A common cause of false-positive carrier screening by enzyme analysis, particularly among individuals of non-Ashkenazi Jewish descent, is due to the presence of a pseudodeficiency allele, either R247W or R249W. These sequence variations are not associated with disease, but result in the production of a hexosaminidase A enzyme with decreased activity towards the artificial substrate used in the enzyme assay. Both pseudodeficiency alleles are evaluated for by this panel.
The recommended first-tier test to screen for TSD is biochemical analysis measuring hexosaminidase enzyme activity, NAGW/8775 Hexosaminidase A and Total Hexosaminidase, Leukocytes. Molecular tests form the basis of confirmatory diagnostic or carrier testing. See Tay-Sachs Disease Carrier Testing Protocol in Special Instructions for additional information. Refer to Carrier Testing for Tay-Sachs Disease and Other GM2 Gangliosidosis Variants: Supplementing Traditional Biochemical Testing with Molecular Methods, Mayo Medical Laboratories Communique 2004 Jul;29(7) for more information regarding diagnostic strategy.
Alternatively, full gene sequencing is available to evaluate for mutations in all coding regions and exon/intron boundaries of the HEXA gene by ordering HEXMS/89278 Tay-Sachs Disease, HEXA Gene, Full Gene Analysis.
Reference Values
Describes reference intervals and additional information for interpretation of test results. May include intervals based on age and sex when appropriate. Intervals are Mayo-derived, unless otherwise designated. If an interpretive report is provided, the reference value field will state this.

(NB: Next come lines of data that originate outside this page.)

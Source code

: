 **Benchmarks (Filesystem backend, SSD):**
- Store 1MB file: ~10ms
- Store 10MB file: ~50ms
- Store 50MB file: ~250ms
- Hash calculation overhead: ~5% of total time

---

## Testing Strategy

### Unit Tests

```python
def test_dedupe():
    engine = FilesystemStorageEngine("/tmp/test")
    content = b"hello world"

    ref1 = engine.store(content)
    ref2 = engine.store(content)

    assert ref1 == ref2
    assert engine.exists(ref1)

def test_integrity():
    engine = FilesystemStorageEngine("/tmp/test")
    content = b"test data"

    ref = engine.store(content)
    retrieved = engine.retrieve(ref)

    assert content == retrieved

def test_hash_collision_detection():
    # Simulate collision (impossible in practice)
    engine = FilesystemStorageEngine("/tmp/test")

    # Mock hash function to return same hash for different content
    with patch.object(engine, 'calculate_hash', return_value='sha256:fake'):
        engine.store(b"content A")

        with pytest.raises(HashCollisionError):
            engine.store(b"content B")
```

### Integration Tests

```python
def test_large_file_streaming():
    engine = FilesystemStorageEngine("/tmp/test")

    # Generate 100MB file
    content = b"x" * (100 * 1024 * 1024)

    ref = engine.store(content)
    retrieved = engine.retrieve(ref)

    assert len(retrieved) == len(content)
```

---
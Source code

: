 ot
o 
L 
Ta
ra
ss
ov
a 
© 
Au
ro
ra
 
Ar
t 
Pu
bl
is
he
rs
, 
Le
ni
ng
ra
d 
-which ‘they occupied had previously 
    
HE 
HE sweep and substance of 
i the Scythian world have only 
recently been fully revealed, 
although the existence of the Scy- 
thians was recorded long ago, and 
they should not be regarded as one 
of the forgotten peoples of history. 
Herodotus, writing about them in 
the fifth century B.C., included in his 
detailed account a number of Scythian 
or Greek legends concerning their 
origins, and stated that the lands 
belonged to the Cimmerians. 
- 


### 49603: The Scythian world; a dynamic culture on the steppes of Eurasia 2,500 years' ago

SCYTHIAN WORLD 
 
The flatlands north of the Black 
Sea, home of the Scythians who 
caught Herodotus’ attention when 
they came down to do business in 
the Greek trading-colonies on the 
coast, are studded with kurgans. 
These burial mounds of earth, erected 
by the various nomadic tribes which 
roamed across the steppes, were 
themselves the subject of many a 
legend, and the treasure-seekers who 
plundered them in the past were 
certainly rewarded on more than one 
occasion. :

An interpretive report will be provided.
Interpretation
Provides information to assist in interpretation of the test results
An interpretive report will be provided.
Cautions
Discusses conditions that may cause diagnostic confusion, including improper specimen collection and handling, inappropriate test selection, and interfering substances
This assay will not detect all of the mutations that cause Tay-Sachs disease. Therefore, the absence of a detectable mutation does not rule out the possibility that an individual is a carrier of or affected with this disease.
Test results should be interpreted in the context of clinical findings, family history, and other laboratory data. Errors in our interpretation of results may occur if information given is inaccurate or incomplete.
Rare polymorphisms exist that could lead to false-negative or false-positive results. If results obtained do not match the clinical findings, additional testing should be considered.
In rare cases, DNA alterations of undetermined significance may be identified.
A previous bone marrow transplant from an allogenic donor will interfere with testing. Call Mayo Medical Laboratories for instructions for testing patients who have received a bone marrow transplant.
Clinical Reference
Provides recommendations for further in-depth reading of a clinical nature
1. Gravel RA, Kaback MM, Proia RL, et al: The GM2 gangliosidosis. In The Metabolic and Molecular Bases of Inherited Disease. Eigth edition. Edited by CR Scriver, AL Beaudet, WS Sly, et al. New York, McGraw-Hill Book Company, available at www.ommbid.com Accessed 3-18-10
2. Gross SJ, Pletcher BA, Monaghan KG: Carrier screening individuals of Ashkenazi Jewish descent. Genet Med 2008;10(1):54-56
Method Description
Describes how the test is performed and provides a method-specific reference
A laboratory-developed multiplex PCR-based assay is used to detect the following mutations in the HEXA gene: 7.6kb, R247W, R249W, G269S, IVS9+1G->A, 1278insTATC, and IVS12+1G->C.(Fulton R, McDade R, Smith P, et al: Advanced multiplexed analysis with the FlowMetrix system. Clin Chem 1997;43:1749-1756; Ye F, Li MS, Taylor JD, et al: Fluorescent microsphere-based readout technology for multiplexed human single nucleotide polymorphism analysis and bacterial identification. Hum Mutat 2001 Apr;17[4]:305-316)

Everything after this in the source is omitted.